Apa yang dilakukan Andre di lihat wali kelas Jonas, tidak ingin hal buruk sama anak didiknya, ia mendatangi Andre dan mamanya, lelaki berkulit putih itu mengaku kalau dia teman dekat Kania. Untuk memastikan hal itu, ibu guru Jonas, menelepon Kania.
Kania sangat kaget karena Andre dan ibunya nekat mendatangi sekolah Jonas.
“Kamu dan keluargamu tidak akan dapat apa-apa , Jonas anak Brayen, secara agama dan negara,” ujar Kania geram, tetapi ia tidak ingin memperlebar masalahnya, jadi ia menutupinya.

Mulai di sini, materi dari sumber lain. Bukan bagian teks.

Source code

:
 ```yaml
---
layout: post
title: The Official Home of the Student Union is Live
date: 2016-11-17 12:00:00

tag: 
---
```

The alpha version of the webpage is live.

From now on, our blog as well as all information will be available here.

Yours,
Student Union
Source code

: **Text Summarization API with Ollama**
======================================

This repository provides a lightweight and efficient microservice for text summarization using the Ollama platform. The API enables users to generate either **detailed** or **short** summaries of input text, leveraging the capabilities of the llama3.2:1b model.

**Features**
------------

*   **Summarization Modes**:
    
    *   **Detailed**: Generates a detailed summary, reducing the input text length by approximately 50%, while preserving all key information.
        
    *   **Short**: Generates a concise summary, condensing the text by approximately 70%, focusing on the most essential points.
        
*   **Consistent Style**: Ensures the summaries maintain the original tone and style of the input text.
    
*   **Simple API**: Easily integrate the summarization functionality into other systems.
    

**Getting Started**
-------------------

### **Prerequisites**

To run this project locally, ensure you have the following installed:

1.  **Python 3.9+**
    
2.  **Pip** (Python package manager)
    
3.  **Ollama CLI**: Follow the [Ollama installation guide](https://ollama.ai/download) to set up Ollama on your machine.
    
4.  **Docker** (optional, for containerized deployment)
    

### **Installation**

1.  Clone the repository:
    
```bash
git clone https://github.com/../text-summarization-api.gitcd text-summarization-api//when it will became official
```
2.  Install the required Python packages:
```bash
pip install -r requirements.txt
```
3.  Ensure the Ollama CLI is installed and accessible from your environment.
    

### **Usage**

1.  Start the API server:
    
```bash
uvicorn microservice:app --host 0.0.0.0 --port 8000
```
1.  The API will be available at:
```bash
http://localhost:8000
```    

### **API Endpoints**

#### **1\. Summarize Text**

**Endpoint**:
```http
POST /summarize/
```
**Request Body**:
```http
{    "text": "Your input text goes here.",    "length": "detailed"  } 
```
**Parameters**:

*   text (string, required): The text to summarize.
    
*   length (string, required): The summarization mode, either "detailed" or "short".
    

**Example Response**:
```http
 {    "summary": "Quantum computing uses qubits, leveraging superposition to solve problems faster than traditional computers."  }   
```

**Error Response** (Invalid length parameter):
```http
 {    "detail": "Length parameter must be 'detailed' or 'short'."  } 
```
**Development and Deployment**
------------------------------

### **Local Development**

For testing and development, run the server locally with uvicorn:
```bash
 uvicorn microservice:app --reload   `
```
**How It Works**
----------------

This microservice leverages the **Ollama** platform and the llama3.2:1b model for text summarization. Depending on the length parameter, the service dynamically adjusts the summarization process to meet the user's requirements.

Sementara Brayen, setelah mengikuti mobil Kania beberapa hari yang lalu, Brayen akhirnya tau rumah yang ditinggali Kania, ia datang hanya melihat dari luar saja, tidak berani bertamu hanya datang sebentar lalu duduk di salah satu cafe tidak jauh dari rumah Kania.
Saat Kania sedang duduk memikirkan cara untuk menyingkirkan cara agar menjauhi anaknya, tiba-tiba mama Lina, keluarga bapa uda Brayen kalau mereka akan menikahkan anak, sebagai anak tertua harusnya bapak Brayen yang di sana memimpin adik-adiknya.
Kania ingin ibu mertuanya dilibatkan dalam acara marga Sinaga, ia tidak mau karena Bu Lisda miskin lalu tidak dianggap, acara martumpol( tunangan) Kania ingin mengajak ibu mertuanya ke sana.
“Tapi kalau kakak sibu tidak datang juga tidak apa-apa nanti saja pas pestanya”
“Kok Inang ngomong seperti itu, mama bisa kok,” jawab Kania tegas.
“Gak, aku hanya mengingatkan saja, mana tahu kakak itu sibuk,” ujar mama Lina seolah-olah tidak ingin Bu Lisda datang ke acara mereka.
“Kami datang inang.” Kania menutup teleponnya.
Mendengar sikap sombong adik ibu mertuanya, Kania semakin kesal, ‘memang kenapa kalau inang ikut, dia tidak akan meminta uangmu, dia sudah banyak uang dari eda Nur, tenang saja,” ucap Kania marah-marah sendiri
Ia membuka lemari pakaian untuk mencari pakaian yang dikenakan ibu mertuanya, Kania sengaja memilih yang paling bagus , ia juga mengeluarkan emas simpanan Bu Lisda.
“Hadeeeh, aku jadi bersikap pamer seperti ini, karena sikap sombong inang itu. Tidak apa-apa, terkadang untuk mengalahkan orang sombong harus berlaku sombong juga,” ucap Kania.
Lalu ia turun dan menceritakan semuanya pada ibu mertua, seperti biasa Bu Lisda akan selalu mengalah dan menurut, tetapi menurut Kania semua itu salah.
“Mereka semua boleh punya jabatan tinggi Ma, tetapi dalam adat kita mereka adik mama,” ujar Kania.
“Tetapi aku tidak punya muka Nang, apalah yang mama banggakan, kalau saja Brayen dan kamu aku sebagai suami istri mama akan lebih punya harga diri.”
“Jangan takut Ma, harusnya mama itu dilibatkan. Itulah hebatnya orang batak, marga akan akan menyatukan kita semua.”
“Biarkan saja inang, tidak apa -apa kalau mereka bilang datang saat pesta saja, ya sudah.”
“Jangan terlalu baik Ma, seharusnya mereka malu, mama ada di Jakarta, tidak pantas mereka melupakan mama. Mama itu masih paniaran dari Marga Sitanggang”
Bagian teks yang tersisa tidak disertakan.